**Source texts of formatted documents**
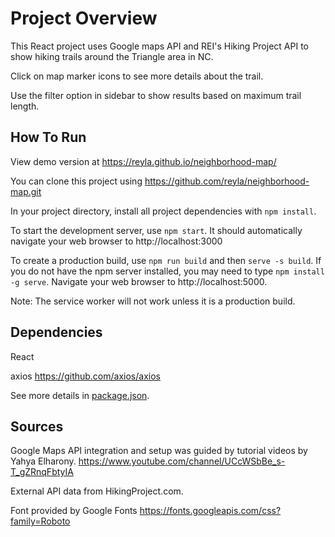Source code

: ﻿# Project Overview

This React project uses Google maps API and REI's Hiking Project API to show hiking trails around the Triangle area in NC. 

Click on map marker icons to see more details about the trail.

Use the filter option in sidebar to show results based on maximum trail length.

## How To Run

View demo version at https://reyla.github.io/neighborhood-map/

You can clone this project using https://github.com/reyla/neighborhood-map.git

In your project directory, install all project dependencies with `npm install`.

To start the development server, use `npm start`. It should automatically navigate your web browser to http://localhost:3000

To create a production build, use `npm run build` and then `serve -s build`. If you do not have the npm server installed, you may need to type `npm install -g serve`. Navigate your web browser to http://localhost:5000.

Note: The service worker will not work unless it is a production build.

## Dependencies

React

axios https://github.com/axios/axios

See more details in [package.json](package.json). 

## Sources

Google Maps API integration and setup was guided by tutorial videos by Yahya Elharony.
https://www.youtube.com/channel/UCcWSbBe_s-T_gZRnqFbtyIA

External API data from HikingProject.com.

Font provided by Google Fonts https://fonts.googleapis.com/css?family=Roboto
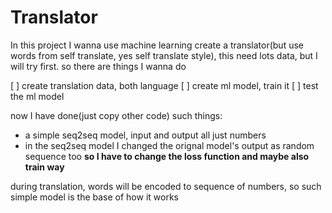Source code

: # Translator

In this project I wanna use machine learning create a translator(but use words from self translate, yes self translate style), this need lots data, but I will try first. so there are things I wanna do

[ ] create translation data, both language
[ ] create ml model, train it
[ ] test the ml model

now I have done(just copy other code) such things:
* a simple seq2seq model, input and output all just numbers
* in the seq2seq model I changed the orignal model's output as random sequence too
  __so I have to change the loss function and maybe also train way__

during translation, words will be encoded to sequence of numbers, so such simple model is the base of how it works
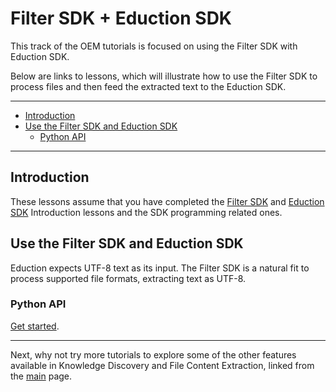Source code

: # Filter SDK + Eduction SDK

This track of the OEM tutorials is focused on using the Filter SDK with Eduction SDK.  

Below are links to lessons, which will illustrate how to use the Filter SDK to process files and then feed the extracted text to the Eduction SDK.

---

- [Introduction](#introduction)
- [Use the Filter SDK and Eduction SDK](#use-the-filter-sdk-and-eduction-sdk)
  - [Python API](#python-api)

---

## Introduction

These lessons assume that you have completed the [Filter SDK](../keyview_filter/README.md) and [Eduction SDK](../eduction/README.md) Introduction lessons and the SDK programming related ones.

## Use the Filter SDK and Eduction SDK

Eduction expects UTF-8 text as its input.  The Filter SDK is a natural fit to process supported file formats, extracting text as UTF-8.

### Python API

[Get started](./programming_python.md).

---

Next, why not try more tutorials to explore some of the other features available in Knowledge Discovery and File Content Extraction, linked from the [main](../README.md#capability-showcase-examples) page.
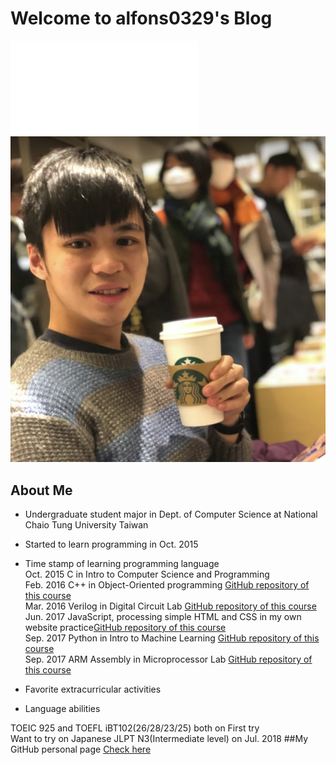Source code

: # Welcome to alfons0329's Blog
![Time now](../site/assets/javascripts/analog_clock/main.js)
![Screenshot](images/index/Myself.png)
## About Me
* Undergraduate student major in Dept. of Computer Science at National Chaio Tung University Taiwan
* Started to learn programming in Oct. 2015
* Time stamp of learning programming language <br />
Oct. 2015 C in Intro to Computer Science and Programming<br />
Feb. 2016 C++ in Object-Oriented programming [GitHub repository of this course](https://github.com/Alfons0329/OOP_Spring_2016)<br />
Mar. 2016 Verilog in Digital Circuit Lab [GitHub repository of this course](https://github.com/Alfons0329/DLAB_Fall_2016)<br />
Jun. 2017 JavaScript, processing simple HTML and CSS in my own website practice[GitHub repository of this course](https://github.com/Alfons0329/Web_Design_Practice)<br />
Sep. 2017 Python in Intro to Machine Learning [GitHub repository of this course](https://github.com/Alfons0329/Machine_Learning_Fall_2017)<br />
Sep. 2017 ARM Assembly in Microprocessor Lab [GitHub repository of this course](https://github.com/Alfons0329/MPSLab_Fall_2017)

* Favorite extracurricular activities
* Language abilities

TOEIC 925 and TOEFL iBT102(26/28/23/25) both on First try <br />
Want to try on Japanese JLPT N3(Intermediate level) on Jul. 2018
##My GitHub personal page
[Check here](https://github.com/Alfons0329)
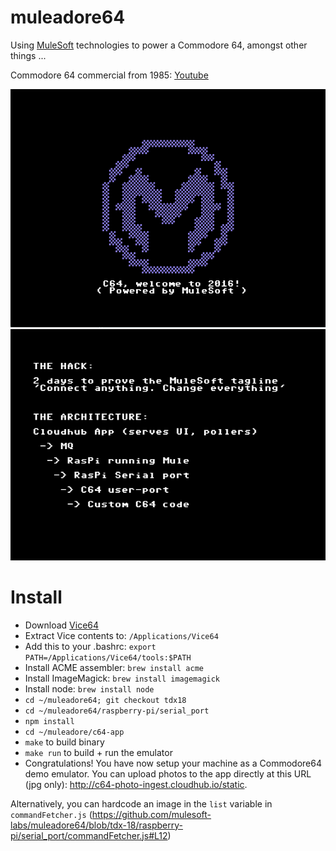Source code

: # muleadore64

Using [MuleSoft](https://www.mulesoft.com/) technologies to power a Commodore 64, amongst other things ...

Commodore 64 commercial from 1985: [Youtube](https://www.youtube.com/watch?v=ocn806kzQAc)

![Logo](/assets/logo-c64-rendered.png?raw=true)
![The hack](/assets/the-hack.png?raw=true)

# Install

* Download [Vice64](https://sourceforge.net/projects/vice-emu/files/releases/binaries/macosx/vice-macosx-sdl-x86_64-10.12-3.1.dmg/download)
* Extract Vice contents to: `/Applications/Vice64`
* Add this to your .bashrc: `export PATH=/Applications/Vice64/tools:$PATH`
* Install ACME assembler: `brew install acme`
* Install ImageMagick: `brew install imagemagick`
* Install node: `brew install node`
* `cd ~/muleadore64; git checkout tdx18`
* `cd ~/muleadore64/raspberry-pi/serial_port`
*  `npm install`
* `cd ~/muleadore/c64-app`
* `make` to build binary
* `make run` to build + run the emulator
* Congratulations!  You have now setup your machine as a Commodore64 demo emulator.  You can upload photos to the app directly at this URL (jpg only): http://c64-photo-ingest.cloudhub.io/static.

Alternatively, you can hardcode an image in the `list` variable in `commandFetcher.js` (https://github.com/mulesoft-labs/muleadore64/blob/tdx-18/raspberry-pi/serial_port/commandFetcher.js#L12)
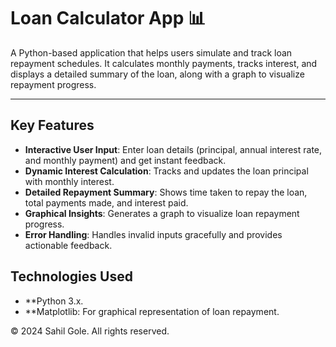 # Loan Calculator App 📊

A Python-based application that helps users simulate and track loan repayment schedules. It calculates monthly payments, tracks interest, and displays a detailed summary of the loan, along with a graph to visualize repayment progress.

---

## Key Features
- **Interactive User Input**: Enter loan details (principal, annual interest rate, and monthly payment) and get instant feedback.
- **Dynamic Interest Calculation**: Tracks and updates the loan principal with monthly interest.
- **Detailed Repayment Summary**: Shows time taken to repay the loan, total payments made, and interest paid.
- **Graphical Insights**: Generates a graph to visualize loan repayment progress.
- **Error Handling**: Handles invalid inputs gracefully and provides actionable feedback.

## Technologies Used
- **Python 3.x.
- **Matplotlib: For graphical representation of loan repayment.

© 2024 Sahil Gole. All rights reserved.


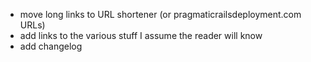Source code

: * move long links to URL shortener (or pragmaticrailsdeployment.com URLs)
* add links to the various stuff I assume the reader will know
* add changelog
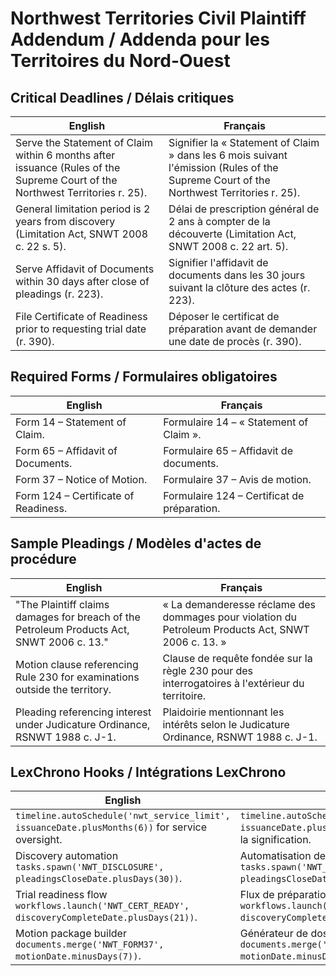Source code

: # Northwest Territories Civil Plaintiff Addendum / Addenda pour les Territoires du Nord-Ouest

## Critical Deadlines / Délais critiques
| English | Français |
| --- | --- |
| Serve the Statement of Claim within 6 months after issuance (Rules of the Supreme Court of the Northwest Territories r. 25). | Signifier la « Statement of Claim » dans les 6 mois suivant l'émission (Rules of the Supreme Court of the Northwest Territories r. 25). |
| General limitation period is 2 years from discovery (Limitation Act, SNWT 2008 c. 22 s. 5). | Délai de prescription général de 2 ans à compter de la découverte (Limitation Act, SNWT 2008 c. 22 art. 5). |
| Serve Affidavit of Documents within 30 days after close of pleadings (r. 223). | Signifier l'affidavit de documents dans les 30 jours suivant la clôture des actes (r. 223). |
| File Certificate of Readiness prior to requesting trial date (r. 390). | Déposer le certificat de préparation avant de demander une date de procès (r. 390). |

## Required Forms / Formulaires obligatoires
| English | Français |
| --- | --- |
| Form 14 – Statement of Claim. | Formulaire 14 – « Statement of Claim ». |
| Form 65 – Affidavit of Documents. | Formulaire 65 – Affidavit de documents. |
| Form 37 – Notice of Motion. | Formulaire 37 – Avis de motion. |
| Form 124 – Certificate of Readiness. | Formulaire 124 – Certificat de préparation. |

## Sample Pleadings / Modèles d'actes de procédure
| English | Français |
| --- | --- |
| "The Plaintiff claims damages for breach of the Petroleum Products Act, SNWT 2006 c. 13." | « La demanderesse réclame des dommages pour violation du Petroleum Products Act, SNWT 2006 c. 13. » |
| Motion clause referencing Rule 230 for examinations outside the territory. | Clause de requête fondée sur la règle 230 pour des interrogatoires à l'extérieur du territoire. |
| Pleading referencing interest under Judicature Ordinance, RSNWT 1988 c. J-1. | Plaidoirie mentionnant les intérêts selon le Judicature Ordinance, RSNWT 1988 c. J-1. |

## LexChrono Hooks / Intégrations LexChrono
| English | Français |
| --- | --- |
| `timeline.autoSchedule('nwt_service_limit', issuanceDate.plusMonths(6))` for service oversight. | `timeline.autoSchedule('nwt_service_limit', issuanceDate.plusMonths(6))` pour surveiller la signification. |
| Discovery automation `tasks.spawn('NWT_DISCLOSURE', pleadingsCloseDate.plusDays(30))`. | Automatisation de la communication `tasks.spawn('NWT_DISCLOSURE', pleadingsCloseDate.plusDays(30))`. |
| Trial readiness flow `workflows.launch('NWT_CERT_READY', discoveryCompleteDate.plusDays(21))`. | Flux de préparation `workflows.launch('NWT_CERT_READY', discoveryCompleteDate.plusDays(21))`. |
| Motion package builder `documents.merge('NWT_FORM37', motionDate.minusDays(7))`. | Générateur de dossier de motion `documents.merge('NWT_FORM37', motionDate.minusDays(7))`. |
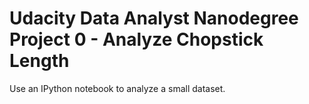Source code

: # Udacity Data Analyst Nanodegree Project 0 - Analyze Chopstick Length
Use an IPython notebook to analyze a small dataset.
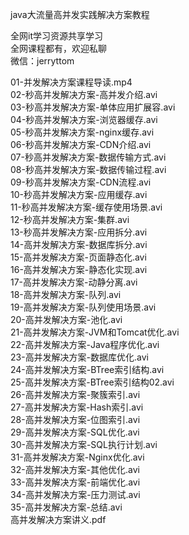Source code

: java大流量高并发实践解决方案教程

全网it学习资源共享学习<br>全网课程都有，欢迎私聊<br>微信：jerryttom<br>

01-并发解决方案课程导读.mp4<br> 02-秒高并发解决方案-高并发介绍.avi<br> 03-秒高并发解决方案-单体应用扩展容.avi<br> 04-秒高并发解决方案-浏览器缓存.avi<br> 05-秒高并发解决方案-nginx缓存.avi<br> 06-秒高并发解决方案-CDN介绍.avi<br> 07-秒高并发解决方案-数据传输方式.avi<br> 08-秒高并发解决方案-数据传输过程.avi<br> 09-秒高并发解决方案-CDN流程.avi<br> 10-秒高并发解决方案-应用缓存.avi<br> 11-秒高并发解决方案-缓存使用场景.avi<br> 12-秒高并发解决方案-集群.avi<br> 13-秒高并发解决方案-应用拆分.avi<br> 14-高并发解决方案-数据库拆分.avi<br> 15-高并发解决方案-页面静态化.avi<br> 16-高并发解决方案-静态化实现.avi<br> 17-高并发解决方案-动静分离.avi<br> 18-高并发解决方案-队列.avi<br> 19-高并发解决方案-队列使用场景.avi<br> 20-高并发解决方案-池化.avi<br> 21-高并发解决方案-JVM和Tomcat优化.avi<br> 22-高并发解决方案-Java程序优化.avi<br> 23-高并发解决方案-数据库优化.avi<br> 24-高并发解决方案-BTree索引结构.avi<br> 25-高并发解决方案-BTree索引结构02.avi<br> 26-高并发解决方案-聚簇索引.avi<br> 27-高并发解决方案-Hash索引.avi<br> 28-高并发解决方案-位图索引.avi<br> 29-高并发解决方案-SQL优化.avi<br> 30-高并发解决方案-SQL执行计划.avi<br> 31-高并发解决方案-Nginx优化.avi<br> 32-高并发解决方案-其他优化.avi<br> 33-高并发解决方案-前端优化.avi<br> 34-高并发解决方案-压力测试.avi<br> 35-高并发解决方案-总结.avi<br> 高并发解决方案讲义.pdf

**How to complete this task**
When you reach the line containing "Font provided by" in the entries above, begin restating word for word, and stop once the line containing "[ ] create translation data, both language" has been given. Omit the pictures.

**Task result**
Font provided by Google Fonts https://fonts.googleapis.com/css?family=Roboto
Source code

: # Translator

In this project I wanna use machine learning create a translator(but use words from self translate, yes self translate style), this need lots data, but I will try first. so there are things I wanna do

[ ] create translation data, both language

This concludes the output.